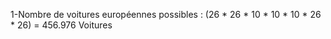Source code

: 1-Nombre de voitures européennes possibles : (26 * 26 * 10 * 10 * 10 * 26 * 26) = 456.976 Voitures

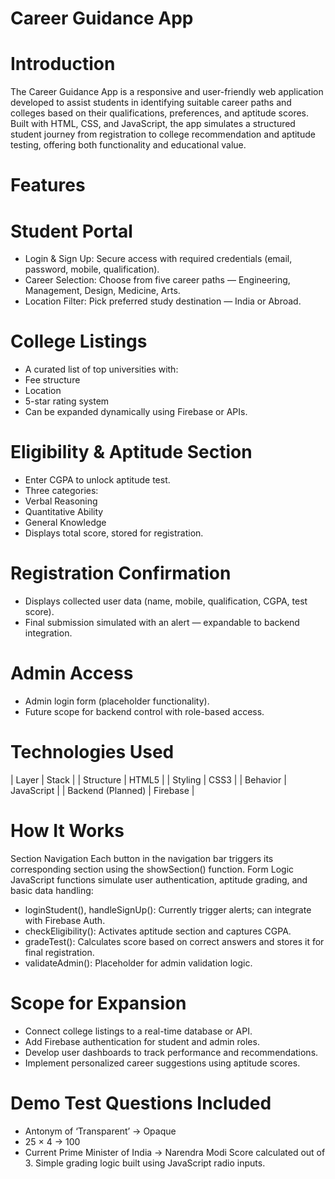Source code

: # Career Guidance App

# Introduction
The Career Guidance App is a responsive and user-friendly web application developed to assist students in identifying suitable career paths and colleges based on their qualifications, preferences, and aptitude scores. Built with HTML, CSS, and JavaScript, the app simulates a structured student journey from registration to college recommendation and aptitude testing, offering both functionality and educational value.

# Features
# Student Portal
- Login & Sign Up: Secure access with required credentials (email, password, mobile, qualification).
- Career Selection: Choose from five career paths — Engineering, Management, Design, Medicine, Arts.
- Location Filter: Pick preferred study destination — India or Abroad.
 
# College Listings
- A curated list of top universities with:
- Fee structure
- Location
- 5-star rating system
- Can be expanded dynamically using Firebase or APIs.
 
# Eligibility & Aptitude Section
- Enter CGPA to unlock aptitude test.
- Three categories:
- Verbal Reasoning
- Quantitative Ability
- General Knowledge
- Displays total score, stored for registration.
  
# Registration Confirmation
- Displays collected user data (name, mobile, qualification, CGPA, test score).
- Final submission simulated with an alert — expandable to backend integration.
 
# Admin Access
- Admin login form (placeholder functionality).
- Future scope for backend control with role-based access.

# Technologies Used
| Layer | Stack | 
| Structure | HTML5 | 
| Styling | CSS3 | 
| Behavior | JavaScript | 
| Backend (Planned) | Firebase | 



# How It Works
Section Navigation
Each button in the navigation bar triggers its corresponding section using the showSection() function.
Form Logic
JavaScript functions simulate user authentication, aptitude grading, and basic data handling:
- loginStudent(), handleSignUp(): Currently trigger alerts; can integrate with Firebase Auth.
- checkEligibility(): Activates aptitude section and captures CGPA.
- gradeTest(): Calculates score based on correct answers and stores it for final registration.
- validateAdmin(): Placeholder for admin validation logic.

# Scope for Expansion
- Connect college listings to a real-time database or API.
- Add Firebase authentication for student and admin roles.
- Develop user dashboards to track performance and recommendations.
- Implement personalized career suggestions using aptitude scores.

# Demo Test Questions Included
- Antonym of ‘Transparent’ → Opaque
- 25 × 4 → 100
- Current Prime Minister of India → Narendra Modi
Score calculated out of 3. Simple grading logic built using JavaScript radio inputs.

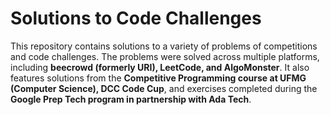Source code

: # Solutions to Code Challenges

This repository contains solutions to a variety of problems of competitions and code challenges. The problems were solved across multiple platforms, including **beecrowd (formerly URI), LeetCode, and AlgoMonster**. It also features solutions from the **Competitive Programming course at UFMG (Computer Science), DCC Code Cup**, and exercises completed during the **Google Prep Tech program in partnership with Ada Tech**.
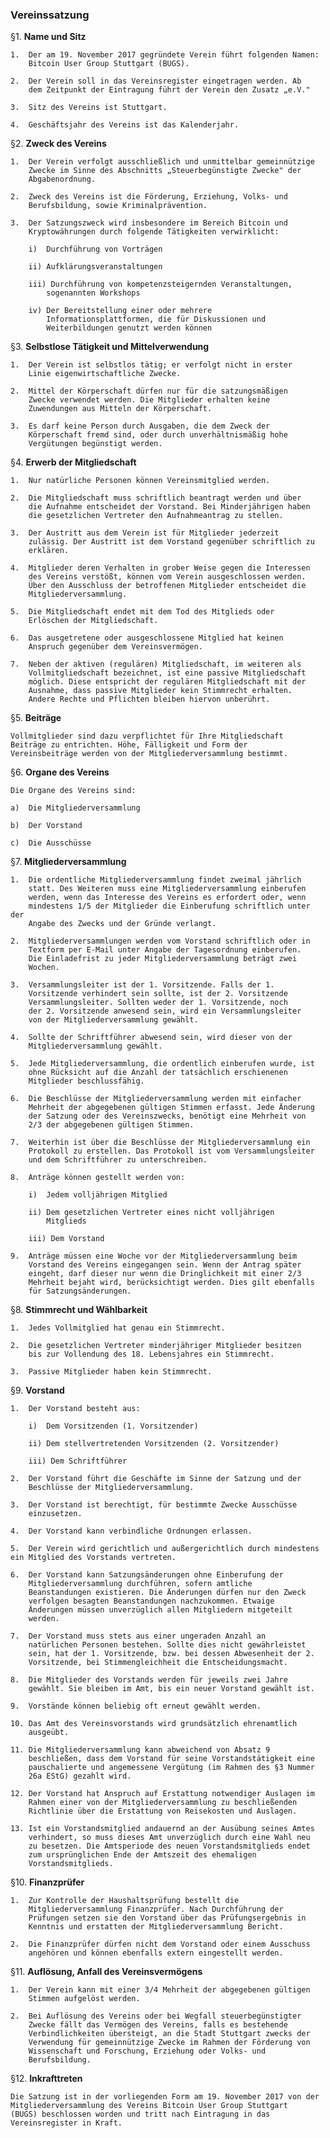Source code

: ### Vereinssatzung ###


§1.  **Name und Sitz**

    1.  Der am 19. November 2017 gegründete Verein führt folgenden Namen:
        Bitcoin User Group Stuttgart (BUGS).

    2.  Der Verein soll in das Vereinsregister eingetragen werden. Ab
        dem Zeitpunkt der Eintragung führt der Verein den Zusatz „e.V."

    3.  Sitz des Vereins ist Stuttgart.

    4.  Geschäftsjahr des Vereins ist das Kalenderjahr.

§2.  **Zweck des Vereins**

    1.  Der Verein verfolgt ausschließlich und unmittelbar gemeinnützige
        Zwecke im Sinne des Abschnitts „Steuerbegünstigte Zwecke" der
        Abgabenordnung.

    2.  Zweck des Vereins ist die Förderung, Erziehung, Volks- und
        Berufsbildung, sowie Kriminalprävention.

    3.  Der Satzungszweck wird insbesondere im Bereich Bitcoin und
        Kryptowährungen durch folgende Tätigkeiten verwirklicht:

        i)  Durchführung von Vorträgen

        ii) Aufklärungsveranstaltungen

        iii) Durchführung von kompetenzsteigernden Veranstaltungen,
            sogenannten Workshops

        iv) Der Bereitstellung einer oder mehrere
            Informationsplattformen, die für Diskussionen und
            Weiterbildungen genutzt werden können

§3.  **Selbstlose Tätigkeit und Mittelverwendung**

    1.  Der Verein ist selbstlos tätig; er verfolgt nicht in erster
        Linie eigenwirtschaftliche Zwecke.

    2.  Mittel der Körperschaft dürfen nur für die satzungsmäßigen
        Zwecke verwendet werden. Die Mitglieder erhalten keine
        Zuwendungen aus Mitteln der Körperschaft.

    3.  Es darf keine Person durch Ausgaben, die dem Zweck der
        Körperschaft fremd sind, oder durch unverhältnismäßig hohe
        Vergütungen begünstigt werden.

   
§4.  **Erwerb der Mitgliedschaft**

    1.  Nur natürliche Personen können Vereinsmitglied werden.

    2.  Die Mitgliedschaft muss schriftlich beantragt werden und über
        die Aufnahme entscheidet der Vorstand. Bei Minderjährigen haben
        die gesetzlichen Vertreter den Aufnahmeantrag zu stellen.

    3.  Der Austritt aus dem Verein ist für Mitglieder jederzeit
        zulässig. Der Austritt ist dem Vorstand gegenüber schriftlich zu
        erklären.

    4.  Mitglieder deren Verhalten in grober Weise gegen die Interessen
        des Vereins verstößt, können vom Verein ausgeschlossen werden.
        Über den Ausschluss der betroffenen Mitglieder entscheidet die
        Mitgliederversammlung.

    5.  Die Mitgliedschaft endet mit dem Tod des Mitglieds oder
        Erlöschen der Mitgliedschaft.

    6.  Das ausgetretene oder ausgeschlossene Mitglied hat keinen
        Anspruch gegenüber dem Vereinsvermögen.

    7.  Neben der aktiven (regulären) Mitgliedschaft, im weiteren als
        Vollmitgliedschaft bezeichnet, ist eine passive Mitgliedschaft
        möglich. Diese entspricht der regulären Mitgliedschaft mit der
        Ausnahme, dass passive Mitglieder kein Stimmrecht erhalten.
        Andere Rechte und Pflichten bleiben hiervon unberührt.

§5.  **Beiträge**

    Vollmitglieder sind dazu verpflichtet für Ihre Mitgliedschaft
    Beiträge zu entrichten. Höhe, Fälligkeit und Form der
    Vereinsbeiträge werden von der Mitgliederversammlung bestimmt.

§6.  **Organe des Vereins**

    Die Organe des Vereins sind:

    a)  Die Mitgliederversammlung

    b)  Der Vorstand

    c)  Die Ausschüsse

§7.  **Mitgliederversammlung**

    1.  Die ordentliche Mitgliederversammlung findet zweimal jährlich
        statt. Des Weiteren muss eine Mitgliederversammlung einberufen
        werden, wenn das Interesse des Vereins es erfordert oder, wenn
        mindestens 1/5 der Mitglieder die Einberufung schriftlich unter der
        Angabe des Zwecks und der Gründe verlangt.

    2.  Mitgliederversammlungen werden vom Vorstand schriftlich oder in
        Textform per E-Mail unter Angabe der Tagesordnung einberufen.
        Die Einladefrist zu jeder Mitgliederversammlung beträgt zwei
        Wochen.

    3.  Versammlungsleiter ist der 1. Vorsitzende. Falls der 1.
        Vorsitzende verhindert sein sollte, ist der 2. Vorsitzende
        Versammlungsleiter. Sollten weder der 1. Vorsitzende, noch
        der 2. Vorsitzende anwesend sein, wird ein Versammlungsleiter
        von der Mitgliederversammlung gewählt.

    4.  Sollte der Schriftführer abwesend sein, wird dieser von der
        Mitgliederversammlung gewählt.

    5.  Jede Mitgliederversammlung, die ordentlich einberufen wurde, ist
        ohne Rücksicht auf die Anzahl der tatsächlich erschienenen
        Mitglieder beschlussfähig.

    6.  Die Beschlüsse der Mitgliederversammlung werden mit einfacher
        Mehrheit der abgegebenen gültigen Stimmen erfasst. Jede Änderung
        der Satzung oder des Vereinszwecks, benötigt eine Mehrheit von
        2/3 der abgegebenen gültigen Stimmen.

    7.  Weiterhin ist über die Beschlüsse der Mitgliederversammlung ein
        Protokoll zu erstellen. Das Protokoll ist vom Versammlungsleiter
        und dem Schriftführer zu unterschreiben.

    8.  Anträge können gestellt werden von:

        i)  Jedem volljährigen Mitglied

        ii) Dem gesetzlichen Vertreter eines nicht volljährigen
            Mitglieds

        iii) Dem Vorstand

    9.  Anträge müssen eine Woche vor der Mitgliederversammlung beim
        Vorstand des Vereins eingegangen sein. Wenn der Antrag später
        eingeht, darf dieser nur wenn die Dringlichkeit mit einer 2/3
        Mehrheit bejaht wird, berücksichtigt werden. Dies gilt ebenfalls
        für Satzungsänderungen.

§8.  **Stimmrecht und Wählbarkeit**

    1.  Jedes Vollmitglied hat genau ein Stimmrecht.

    2.  Die gesetzlichen Vertreter minderjähriger Mitglieder besitzen
        bis zur Vollendung des 18. Lebensjahres ein Stimmrecht.

    3.  Passive Mitglieder haben kein Stimmrecht.

§9.  **Vorstand**

    1.  Der Vorstand besteht aus:

        i)  Dem Vorsitzenden (1. Vorsitzender)

        ii) Dem stellvertretenden Vorsitzenden (2. Vorsitzender)

        iii) Dem Schriftführer

    2.  Der Vorstand führt die Geschäfte im Sinne der Satzung und der
        Beschlüsse der Mitgliederversammlung.

    3.  Der Vorstand ist berechtigt, für bestimmte Zwecke Ausschüsse
        einzusetzen.

    4.  Der Vorstand kann verbindliche Ordnungen erlassen.
    
    5.  Der Verein wird gerichtlich und außergerichtlich durch mindestens ein Mitglied des Vorstands vertreten.

    6.  Der Vorstand kann Satzungsänderungen ohne Einberufung der
        Mitgliederversammlung durchführen, sofern amtliche
        Beanstandungen existieren. Die Änderungen dürfen nur den Zweck
        verfolgen besagten Beanstandungen nachzukommen. Etwaige
        Änderungen müssen unverzüglich allen Mitgliedern mitgeteilt
        werden.

    7.  Der Vorstand muss stets aus einer ungeraden Anzahl an
        natürlichen Personen bestehen. Sollte dies nicht gewährleistet
        sein, hat der 1. Vorsitzende, bzw. bei dessen Abwesenheit der 2.
        Vorsitzende, bei Stimmengleichheit die Entscheidungsmacht.

    8.  Die Mitglieder des Vorstands werden für jeweils zwei Jahre
        gewählt. Sie bleiben im Amt, bis ein neuer Vorstand gewählt ist.

    9.  Vorstände können beliebig oft erneut gewählt werden.

    10. Das Amt des Vereinsvorstands wird grundsätzlich ehrenamtlich
        ausgeübt.

    11. Die Mitgliederversammlung kann abweichend von Absatz 9
        beschließen, dass dem Vorstand für seine Vorstandstätigkeit eine
        pauschalierte und angemessene Vergütung (im Rahmen des §3 Nummer
        26a EStG) gezahlt wird.

    12. Der Vorstand hat Anspruch auf Erstattung notwendiger Auslagen im
        Rahmen einer von der Mitgliederversammlung zu beschließenden
        Richtlinie über die Erstattung von Reisekosten und Auslagen.

    13. Ist ein Vorstandsmitglied andauernd an der Ausübung seines Amtes
        verhindert, so muss dieses Amt unverzüglich durch eine Wahl neu
        zu besetzen. Die Amtsperiode des neuen Vorstandsmitglieds endet
        zum ursprünglichen Ende der Amtszeit des ehemaligen
        Vorstandsmitglieds.

§10. **Finanzprüfer**

    1.  Zur Kontrolle der Haushaltsprüfung bestellt die
        Mitgliederversammlung Finanzprüfer. Nach Durchführung der
        Prüfungen setzen sie den Vorstand über das Prüfungsergebnis in
        Kenntnis und erstatten der Mitgliederversammlung Bericht.

    2.  Die Finanzprüfer dürfen nicht dem Vorstand oder einem Ausschuss
        angehören und können ebenfalls extern eingestellt werden.

§11. **Auflösung, Anfall des Vereinsvermögens**

    1.  Der Verein kann mit einer 3/4 Mehrheit der abgegebenen gültigen
        Stimmen aufgelöst werden.

    2.  Bei Auflösung des Vereins oder bei Wegfall steuerbegünstigter
        Zwecke fällt das Vermögen des Vereins, falls es bestehende
        Verbindlichkeiten übersteigt, an die Stadt Stuttgart zwecks der
        Verwendung für gemeinnützige Zwecke im Rahmen der Förderung von
        Wissenschaft und Forschung, Erziehung oder Volks- und
        Berufsbildung.

§12. **Inkrafttreten**

    Die Satzung ist in der vorliegenden Form am 19. November 2017 von der
    Mitgliederversammlung des Vereins Bitcoin User Group Stuttgart
    (BUGS) beschlossen worden und tritt nach Eintragung in das
    Vereinsregister in Kraft.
------------------------------------------------------------------------
## TRY IT
Take the listing above and repeat exactly the lines from the one containing "werden, wenn das" through the one containing "minderjähriger Mitglieder besitzen", both included.

## RESULT
        werden, wenn das Interesse des Vereins es erfordert oder, wenn
        mindestens 1/5 der Mitglieder die Einberufung schriftlich unter der
        Angabe des Zwecks und der Gründe verlangt.

    2.  Mitgliederversammlungen werden vom Vorstand schriftlich oder in
        Textform per E-Mail unter Angabe der Tagesordnung einberufen.
        Die Einladefrist zu jeder Mitgliederversammlung beträgt zwei
        Wochen.

    3.  Versammlungsleiter ist der 1. Vorsitzende. Falls der 1.
        Vorsitzende verhindert sein sollte, ist der 2. Vorsitzende
        Versammlungsleiter. Sollten weder der 1. Vorsitzende, noch
        der 2. Vorsitzende anwesend sein, wird ein Versammlungsleiter
        von der Mitgliederversammlung gewählt.

    4.  Sollte der Schriftführer abwesend sein, wird dieser von der
        Mitgliederversammlung gewählt.

    5.  Jede Mitgliederversammlung, die ordentlich einberufen wurde, ist
        ohne Rücksicht auf die Anzahl der tatsächlich erschienenen
        Mitglieder beschlussfähig.

    6.  Die Beschlüsse der Mitgliederversammlung werden mit einfacher
        Mehrheit der abgegebenen gültigen Stimmen erfasst. Jede Änderung
        der Satzung oder des Vereinszwecks, benötigt eine Mehrheit von
        2/3 der abgegebenen gültigen Stimmen.

    7.  Weiterhin ist über die Beschlüsse der Mitgliederversammlung ein
        Protokoll zu erstellen. Das Protokoll ist vom Versammlungsleiter
        und dem Schriftführer zu unterschreiben.

    8.  Anträge können gestellt werden von:

        i)  Jedem volljährigen Mitglied

        ii) Dem gesetzlichen Vertreter eines nicht volljährigen
            Mitglieds

        iii) Dem Vorstand

    9.  Anträge müssen eine Woche vor der Mitgliederversammlung beim
        Vorstand des Vereins eingegangen sein. Wenn der Antrag später
        eingeht, darf dieser nur wenn die Dringlichkeit mit einer 2/3
        Mehrheit bejaht wird, berücksichtigt werden. Dies gilt ebenfalls
        für Satzungsänderungen.

§8.  **Stimmrecht und Wählbarkeit**

    1.  Jedes Vollmitglied hat genau ein Stimmrecht.

    2.  Die gesetzlichen Vertreter minderjähriger Mitglieder besitzen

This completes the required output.